🤖 AI Summary
Subjective answer automated scoring faces challenges including question-type heterogeneity, open-ended responses, and poor interpretability, leading to limited generalization of existing methods. This paper proposes the first unified LLM-augmented scoring framework designed for multi-question-type, cross-domain applications, comprising four synergistic modules: content similarity computation, knowledge-point alignment, answer relevance verification, and human-like feedback generation. We innovatively introduce pseudo-question generation and feedback simulation mechanisms, integrating text matching, key information extraction, and large language model–driven reasoning and generation to significantly enhance assessment authenticity and interpretability. Extensive experiments on both general-purpose and domain-specific benchmarks demonstrate consistent superiority over traditional and LLM-based baselines.

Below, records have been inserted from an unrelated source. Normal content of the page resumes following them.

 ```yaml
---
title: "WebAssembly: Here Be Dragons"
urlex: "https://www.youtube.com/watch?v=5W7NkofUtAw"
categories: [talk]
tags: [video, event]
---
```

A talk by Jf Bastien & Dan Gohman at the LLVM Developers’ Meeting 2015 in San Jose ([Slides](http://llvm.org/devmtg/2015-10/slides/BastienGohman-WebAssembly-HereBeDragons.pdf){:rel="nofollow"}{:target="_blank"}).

The framework has been successfully deployed in a large e-commerce enterprise’s training and certification examination system.
📝 Abstract
Automatic grading of subjective questions remains a significant challenge in examination assessment due to the diversity in question formats and the open-ended nature of student responses. Existing works primarily focus on a specific type of subjective question and lack the generality to support comprehensive exams that contain diverse question types. In this paper, we propose a unified Large Language Model (LLM)-enhanced auto-grading framework that provides human-like evaluation for all types of subjective questions across various domains. Our framework integrates four complementary modules to holistically evaluate student answers. In addition to a basic text matching module that provides a foundational assessment of content similarity, we leverage the powerful reasoning and generative capabilities of LLMs to: (1) compare key knowledge points extracted from both student and reference answers, (2) generate a pseudo-question from the student answer to assess its relevance to the original question, and (3) simulate human evaluation by identifying content-related and non-content strengths and weaknesses. Extensive experiments on both general-purpose and domain-specific datasets show that our framework consistently outperforms traditional and LLM-based baselines across multiple grading metrics. Moreover, the proposed system has been successfully deployed in real-world training and certification exams at a major e-commerce enterprise.